— Task details —
Could you filter the records below and return each line that holds "have"?

(Plain-text document sources)
☆ ☆ ☆ ☆ ☆

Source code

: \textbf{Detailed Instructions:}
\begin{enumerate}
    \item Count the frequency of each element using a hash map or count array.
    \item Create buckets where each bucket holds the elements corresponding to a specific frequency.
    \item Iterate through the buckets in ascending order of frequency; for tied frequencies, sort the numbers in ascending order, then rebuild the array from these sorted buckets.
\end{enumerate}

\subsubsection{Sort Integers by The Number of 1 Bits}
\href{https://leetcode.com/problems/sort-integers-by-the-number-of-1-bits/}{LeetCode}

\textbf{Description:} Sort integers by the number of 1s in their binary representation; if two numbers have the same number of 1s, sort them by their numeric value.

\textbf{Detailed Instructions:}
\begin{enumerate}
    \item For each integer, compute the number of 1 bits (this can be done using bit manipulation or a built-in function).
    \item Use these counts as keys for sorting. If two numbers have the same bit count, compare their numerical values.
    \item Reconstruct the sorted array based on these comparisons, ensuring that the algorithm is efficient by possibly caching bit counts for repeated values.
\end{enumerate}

☆ ☆ ☆ ☆ ☆

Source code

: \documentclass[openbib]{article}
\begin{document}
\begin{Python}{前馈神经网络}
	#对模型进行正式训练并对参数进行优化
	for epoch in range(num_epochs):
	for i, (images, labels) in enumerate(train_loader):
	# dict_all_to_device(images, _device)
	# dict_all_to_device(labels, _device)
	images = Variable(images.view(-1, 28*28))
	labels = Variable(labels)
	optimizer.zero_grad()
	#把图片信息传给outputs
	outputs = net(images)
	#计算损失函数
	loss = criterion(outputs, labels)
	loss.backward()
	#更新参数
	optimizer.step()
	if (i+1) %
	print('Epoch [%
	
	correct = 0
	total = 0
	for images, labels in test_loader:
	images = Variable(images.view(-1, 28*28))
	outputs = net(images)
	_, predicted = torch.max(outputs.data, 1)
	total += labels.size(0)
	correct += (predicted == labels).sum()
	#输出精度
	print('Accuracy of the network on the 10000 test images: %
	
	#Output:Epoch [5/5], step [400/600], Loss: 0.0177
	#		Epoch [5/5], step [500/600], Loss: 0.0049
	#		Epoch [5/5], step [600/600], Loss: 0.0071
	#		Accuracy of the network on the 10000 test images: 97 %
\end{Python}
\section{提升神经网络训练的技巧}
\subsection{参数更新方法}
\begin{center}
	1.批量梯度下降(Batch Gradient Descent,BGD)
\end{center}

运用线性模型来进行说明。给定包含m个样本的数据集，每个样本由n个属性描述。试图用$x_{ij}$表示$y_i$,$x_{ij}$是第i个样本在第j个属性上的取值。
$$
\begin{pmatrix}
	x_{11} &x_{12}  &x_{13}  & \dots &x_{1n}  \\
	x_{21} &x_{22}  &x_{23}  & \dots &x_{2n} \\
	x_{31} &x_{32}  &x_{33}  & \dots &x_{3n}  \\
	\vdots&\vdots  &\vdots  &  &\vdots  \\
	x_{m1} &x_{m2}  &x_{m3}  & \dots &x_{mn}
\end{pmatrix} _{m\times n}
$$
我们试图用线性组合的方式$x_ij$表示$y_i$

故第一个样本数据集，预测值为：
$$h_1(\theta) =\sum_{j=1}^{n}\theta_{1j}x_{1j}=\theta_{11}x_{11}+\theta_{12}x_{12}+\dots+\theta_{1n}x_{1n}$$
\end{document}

☆ ☆ ☆ ☆ ☆

— Task result —
\textbf{Description:} Sort integers by the number of 1s in their binary representation; if two numbers have the same number of 1s, sort them by their numeric value.
    \item Use these counts as keys for sorting. If two numbers have the same bit count, compare their numerical values.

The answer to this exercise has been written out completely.